U.S. House and Senate leaders are negotiating separate measures to end the two-week-old government shutdown and raise the debt ceiling so the country can keep paying its bills.
A Republican-led House plan would fund the government through December 15 and raise the debt ceiling through February 7. It would also make changes to President Barack Obama's health care law, the Affordable Care Act.
The Senate plan includes reopening government and a short-term debt limit increase and would start negotiations on spending cuts. Senate Democrats oppose attaching health care or any other issues to such a measure.
House Democratic Minority Leader Nancy Pelosi accused Republicans of "sabotaging" what is happening in the Senate by considering a bill that Democrats oppose and the president likely would veto.

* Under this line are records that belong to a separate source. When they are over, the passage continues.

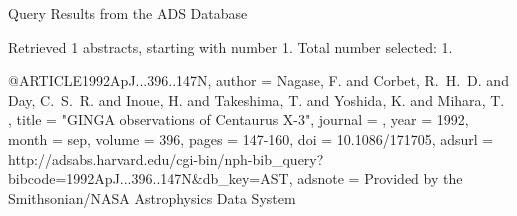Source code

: Query Results from the ADS Database


Retrieved 1 abstracts, starting with number 1.  Total number selected: 1.

@ARTICLE{1992ApJ...396..147N,
   author = {{Nagase}, F. and {Corbet}, R.~H.~D. and {Day}, C.~S.~R. and 
	{Inoue}, H. and {Takeshima}, T. and {Yoshida}, K. and {Mihara}, T.
	},
    title = "{GINGA observations of Centaurus X-3}",
  journal = {\apj},
     year = 1992,
    month = sep,
   volume = 396,
    pages = {147-160},
      doi = {10.1086/171705},
   adsurl = {http://adsabs.harvard.edu/cgi-bin/nph-bib_query?bibcode=1992ApJ...396..147N&db_key=AST},
  adsnote = {Provided by the Smithsonian/NASA Astrophysics Data System}
}


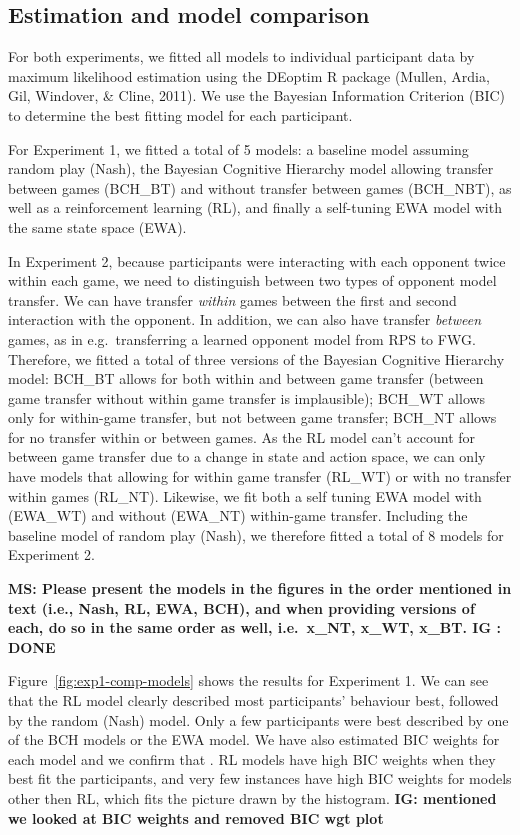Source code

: \documentclass[english,man,floatsintext]{apa6}
\begin{document}
\hypertarget{estimation-and-model-comparison}{%
\subsection{Estimation and model comparison}\label{estimation-and-model-comparison}}

For both experiments, we fitted all models to individual participant data by maximum likelihood estimation using the DEoptim R package (Mullen, Ardia, Gil, Windover, \& Cline, 2011). We use the Bayesian Information Criterion (BIC) to determine the best fitting model for each participant.

For Experiment 1, we fitted a total of 5 models: a baseline model assuming random play (Nash), the Bayesian Cognitive Hierarchy model allowing transfer between games (BCH\_BT) and without transfer between games (BCH\_NBT), as well as a reinforcement learning (RL), and finally a self-tuning EWA model with the same state space (EWA).

In Experiment 2, because participants were interacting with each opponent twice within each game, we need to distinguish between two types of opponent model transfer. We can have transfer \emph{within} games between the first and second interaction with the opponent. In addition, we can also have transfer \emph{between} games, as in e.g.~transferring a learned opponent model from RPS to FWG. Therefore, we fitted a total of three versions of the Bayesian Cognitive Hierarchy model: BCH\_BT allows for both within and between game transfer (between game transfer without within game transfer is implausible); BCH\_WT allows only for within-game transfer, but not between game transfer; BCH\_NT allows for no transfer within or between games. As the RL model can't account for between game transfer due to a change in state and action space, we can only have models that allowing for within game transfer (RL\_WT) or with no transfer within games (RL\_NT). Likewise, we fit both a self tuning EWA model with (EWA\_WT) and without (EWA\_NT) within-game transfer. Including the baseline model of random play (Nash), we therefore fitted a total of 8 models for Experiment 2.

\textbf{MS: Please present the models in the figures in the order mentioned in text (i.e., Nash, RL, EWA, BCH), and when providing versions of each, do so in the same order as well, i.e.~x\_NT, x\_WT, x\_BT. IG : DONE }

Figure~\ref{fig:exp1-comp-models} shows the results for Experiment 1. We can see that the RL model clearly described most participants' behaviour best, followed by the random (Nash) model. Only a few participants were best described by one of the BCH models or the EWA model. We have also estimated BIC weights for each model and we confirm that . RL models have high BIC weights when they best fit the participants, and very few instances have high BIC weights for models other then RL, which fits the picture drawn by the histogram. \textbf{IG: mentioned we looked at BIC weights and removed BIC wgt plot }
\end{document}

Pelosi, however, said after talks with President Obama that she is still optimistic the debt ceiling will be raised in time to avoid default.
Unless the debt ceiling is raised by Thursday, the United States may not be able to pay all its bills. The Fitch credit rating agency placed the U.S. on its "rating watch negative" list Tuesday -- a warning that Fitch could downgrade the U.S.' top "AAA" rating.
John Boehner, Republican, Speaker of the House:
"There are a lot of opinions about what direction to go. There have been no decisions about what exactly we will do. But we are going to continue work with our members on both sides of the aisle to try to make sure that there is no issue of default and to get our government reopened."